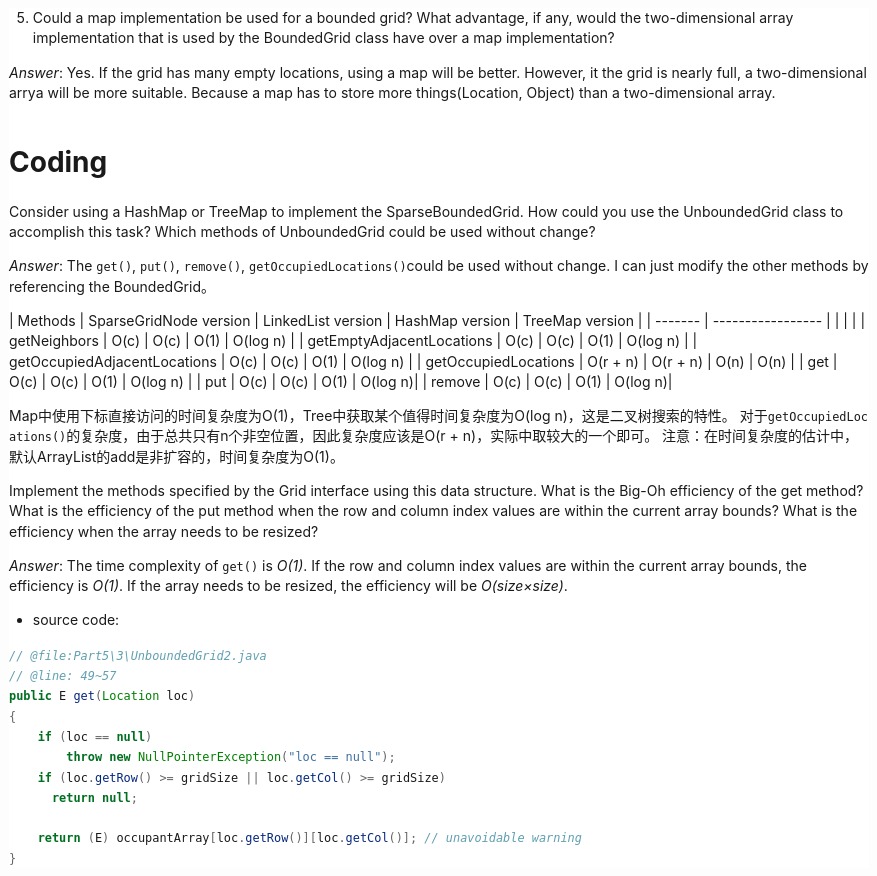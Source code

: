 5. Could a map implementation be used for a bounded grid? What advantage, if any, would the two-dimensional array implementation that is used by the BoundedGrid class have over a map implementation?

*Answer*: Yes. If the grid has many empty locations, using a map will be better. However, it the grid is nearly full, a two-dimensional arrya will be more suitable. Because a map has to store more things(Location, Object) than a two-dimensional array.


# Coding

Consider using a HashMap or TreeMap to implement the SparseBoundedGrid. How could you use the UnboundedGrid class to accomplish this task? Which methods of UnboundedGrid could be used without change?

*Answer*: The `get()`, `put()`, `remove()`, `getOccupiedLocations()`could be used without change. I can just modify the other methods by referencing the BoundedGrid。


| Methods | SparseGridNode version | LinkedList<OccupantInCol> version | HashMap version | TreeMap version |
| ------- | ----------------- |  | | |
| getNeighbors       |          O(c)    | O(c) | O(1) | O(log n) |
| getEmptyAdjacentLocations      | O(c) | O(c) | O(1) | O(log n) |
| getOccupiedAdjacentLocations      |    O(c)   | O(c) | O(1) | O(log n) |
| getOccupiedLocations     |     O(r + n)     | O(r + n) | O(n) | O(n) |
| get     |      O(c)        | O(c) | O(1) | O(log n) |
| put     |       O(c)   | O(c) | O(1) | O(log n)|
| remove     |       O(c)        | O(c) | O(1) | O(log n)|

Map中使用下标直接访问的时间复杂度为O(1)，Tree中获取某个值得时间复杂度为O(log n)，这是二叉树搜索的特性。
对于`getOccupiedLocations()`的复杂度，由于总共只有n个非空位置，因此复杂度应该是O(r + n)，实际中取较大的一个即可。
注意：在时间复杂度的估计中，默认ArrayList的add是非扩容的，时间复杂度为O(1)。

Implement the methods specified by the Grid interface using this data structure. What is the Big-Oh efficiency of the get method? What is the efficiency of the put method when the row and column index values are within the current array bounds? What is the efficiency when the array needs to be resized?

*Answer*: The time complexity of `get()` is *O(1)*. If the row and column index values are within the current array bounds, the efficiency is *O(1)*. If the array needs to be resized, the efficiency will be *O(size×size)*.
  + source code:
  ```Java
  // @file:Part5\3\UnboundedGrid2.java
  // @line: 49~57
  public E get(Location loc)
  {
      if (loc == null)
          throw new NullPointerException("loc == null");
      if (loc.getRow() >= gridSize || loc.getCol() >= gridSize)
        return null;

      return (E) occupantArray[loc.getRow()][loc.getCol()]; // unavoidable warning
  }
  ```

============

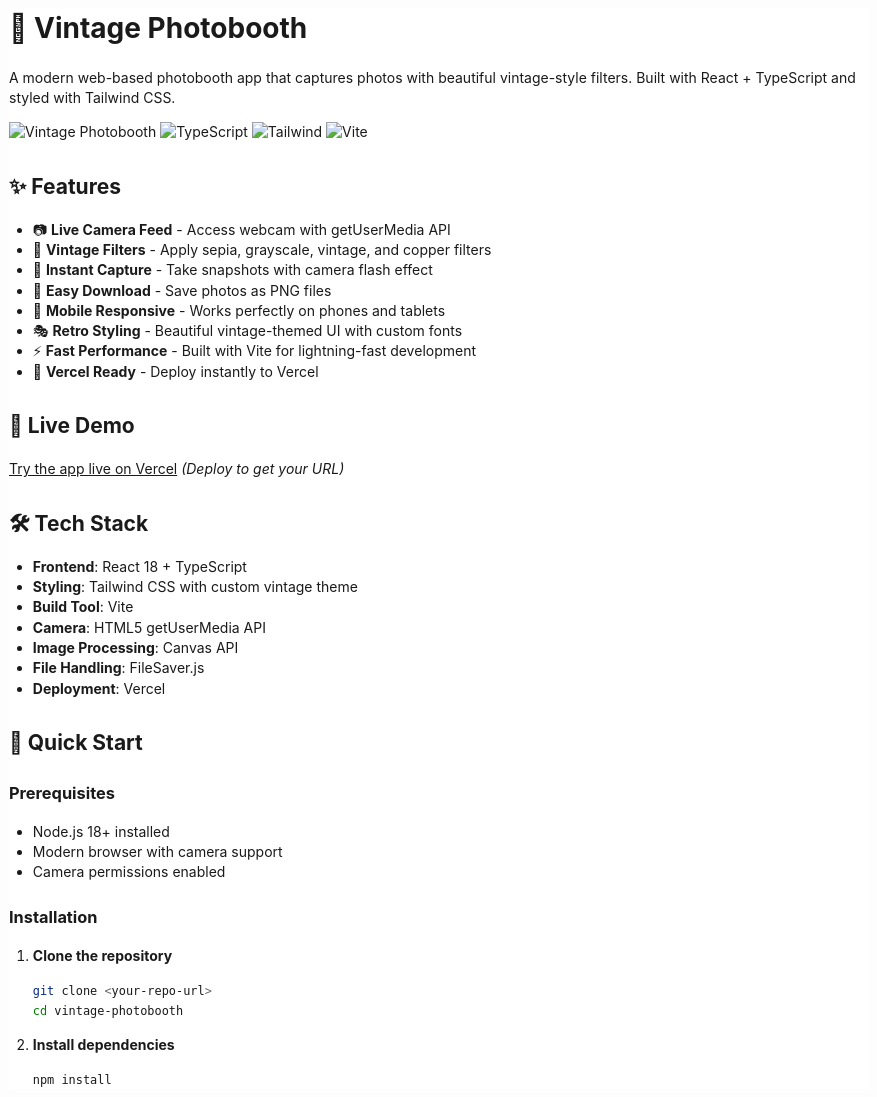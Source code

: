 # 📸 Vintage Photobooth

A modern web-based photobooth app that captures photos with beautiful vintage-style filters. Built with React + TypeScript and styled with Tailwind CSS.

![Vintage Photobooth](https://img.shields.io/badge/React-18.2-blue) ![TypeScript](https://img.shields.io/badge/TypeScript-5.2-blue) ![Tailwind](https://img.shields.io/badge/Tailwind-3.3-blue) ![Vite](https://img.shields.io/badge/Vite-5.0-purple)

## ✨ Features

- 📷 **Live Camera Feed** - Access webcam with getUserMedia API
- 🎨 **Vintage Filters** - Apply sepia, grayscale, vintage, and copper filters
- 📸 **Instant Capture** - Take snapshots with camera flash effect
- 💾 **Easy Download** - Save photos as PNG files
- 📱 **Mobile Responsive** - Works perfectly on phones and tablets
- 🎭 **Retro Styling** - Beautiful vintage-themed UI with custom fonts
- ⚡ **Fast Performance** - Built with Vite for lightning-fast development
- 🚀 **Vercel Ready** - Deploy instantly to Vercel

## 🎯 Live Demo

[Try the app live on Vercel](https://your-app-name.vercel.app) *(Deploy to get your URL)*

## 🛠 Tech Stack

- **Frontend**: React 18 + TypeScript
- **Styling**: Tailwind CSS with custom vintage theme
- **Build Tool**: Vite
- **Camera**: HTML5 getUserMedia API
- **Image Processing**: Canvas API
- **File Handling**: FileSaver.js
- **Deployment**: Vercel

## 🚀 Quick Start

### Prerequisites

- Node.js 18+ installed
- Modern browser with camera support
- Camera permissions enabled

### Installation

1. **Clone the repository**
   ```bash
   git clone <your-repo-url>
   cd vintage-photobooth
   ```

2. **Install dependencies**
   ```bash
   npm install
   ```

============

» What needs to be done: Extract from the records above the lines from the one containing "## ✨ Features" to the one containing "## 🛠 Tech Stack", both lines included, exactly as they appear and with nothing else.

» Solution to the exercise:
## ✨ Features

- 📷 **Live Camera Feed** - Access webcam with getUserMedia API
- 🎨 **Vintage Filters** - Apply sepia, grayscale, vintage, and copper filters
- 📸 **Instant Capture** - Take snapshots with camera flash effect
- 💾 **Easy Download** - Save photos as PNG files
- 📱 **Mobile Responsive** - Works perfectly on phones and tablets
- 🎭 **Retro Styling** - Beautiful vintage-themed UI with custom fonts
- ⚡ **Fast Performance** - Built with Vite for lightning-fast development
- 🚀 **Vercel Ready** - Deploy instantly to Vercel

## 🎯 Live Demo

[Try the app live on Vercel](https://your-app-name.vercel.app) *(Deploy to get your URL)*

## 🛠 Tech Stack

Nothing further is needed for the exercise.